The Supreme Court recently decided on Kennedy v. Bremerton School District, a case which held that a public high school’s football coach had the right to coerce students to participate in public prayer sessions on the field following games. We have a story for you about what this decision will undoubtedly mean for students. We’ve been given permission to share it with you on the condition of the author’s anonymity due to their current occupation.

Pressured to Pray in the Locker Room

It’s time for a story I really didn’t want to tell. It’s the reason why, as a Jew, I can still recite the Lord’s Prayer by heart.

I was on my public high school’s swim team. Every competition would start with the entire team gathering together in the locker room for a pep talk and getting psyched up. It was just like you’d see in the movies. Part of that process? A recitation of the Lord’s Prayer led by the coach and captains.

No one ever said I had to participate, but nobody else sat it out. The school was mostly Christian, but even in my freshman year there were one or two other non-Christians on the team who were older than me. They just went along with it, so I did too…at least for a little while. What were we going to do? Remove ourselves from the group and stand in the corner? Walk out early? I was a good swimmer and had aspirations of making captain.
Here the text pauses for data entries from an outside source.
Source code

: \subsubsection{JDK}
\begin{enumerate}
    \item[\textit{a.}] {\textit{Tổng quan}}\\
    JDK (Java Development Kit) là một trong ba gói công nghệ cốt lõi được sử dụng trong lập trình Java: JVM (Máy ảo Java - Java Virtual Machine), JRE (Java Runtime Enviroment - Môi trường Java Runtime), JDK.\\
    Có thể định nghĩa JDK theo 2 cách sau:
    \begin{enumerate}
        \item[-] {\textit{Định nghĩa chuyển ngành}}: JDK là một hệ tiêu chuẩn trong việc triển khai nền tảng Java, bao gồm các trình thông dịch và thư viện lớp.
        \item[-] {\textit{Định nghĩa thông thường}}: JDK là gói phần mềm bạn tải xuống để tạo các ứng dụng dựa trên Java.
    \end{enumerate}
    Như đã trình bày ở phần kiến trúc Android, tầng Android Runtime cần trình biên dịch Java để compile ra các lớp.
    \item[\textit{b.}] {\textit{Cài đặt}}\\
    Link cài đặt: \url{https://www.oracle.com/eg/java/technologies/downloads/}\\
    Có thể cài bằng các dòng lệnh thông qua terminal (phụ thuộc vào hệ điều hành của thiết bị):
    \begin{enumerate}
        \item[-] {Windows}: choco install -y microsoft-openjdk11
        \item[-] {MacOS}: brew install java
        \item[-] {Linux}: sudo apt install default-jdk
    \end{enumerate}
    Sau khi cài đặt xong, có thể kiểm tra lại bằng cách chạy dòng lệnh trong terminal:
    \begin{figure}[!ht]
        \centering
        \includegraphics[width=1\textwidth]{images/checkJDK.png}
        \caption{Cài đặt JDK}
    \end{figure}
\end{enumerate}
“Doing something would mean I wasn’t a team player, wouldn’t it?”

I remember that over time a group of us did start extricating ourselves. We’d stand in the corner while the captains (no longer being directed by the coach) led the prayers. We stopped the “tradition” altogether when I finally did become a co-captain of the team in my senior year. That change didn’t come easily. It wouldn’t have happened without my parents finding out what was taking place and letting me know that I didn’t have to just go with the flow.

I do firmly believe in peoples’ right to pray. But, I also lived through how that right can turn into coercion, particularly when you combine authority figures and athletic camaraderie with kids who want to fit in.

The fact that this story (and the words to the Lord’s Prayer) have stuck with me for two decades makes the news of this decision even harder for me. When I went through this, it was actually illegal and had been for ten years. That didn’t stop it from happening in the first place, but it did make it easier to stop it from continuing. Now, the Supreme Court has ruled that what I went through should have been considered okay, and that I should have just been forced to deal with it.

“I worry about the harm this decision will bring and I am afraid for the other important legal precedents currently in the crosshairs.”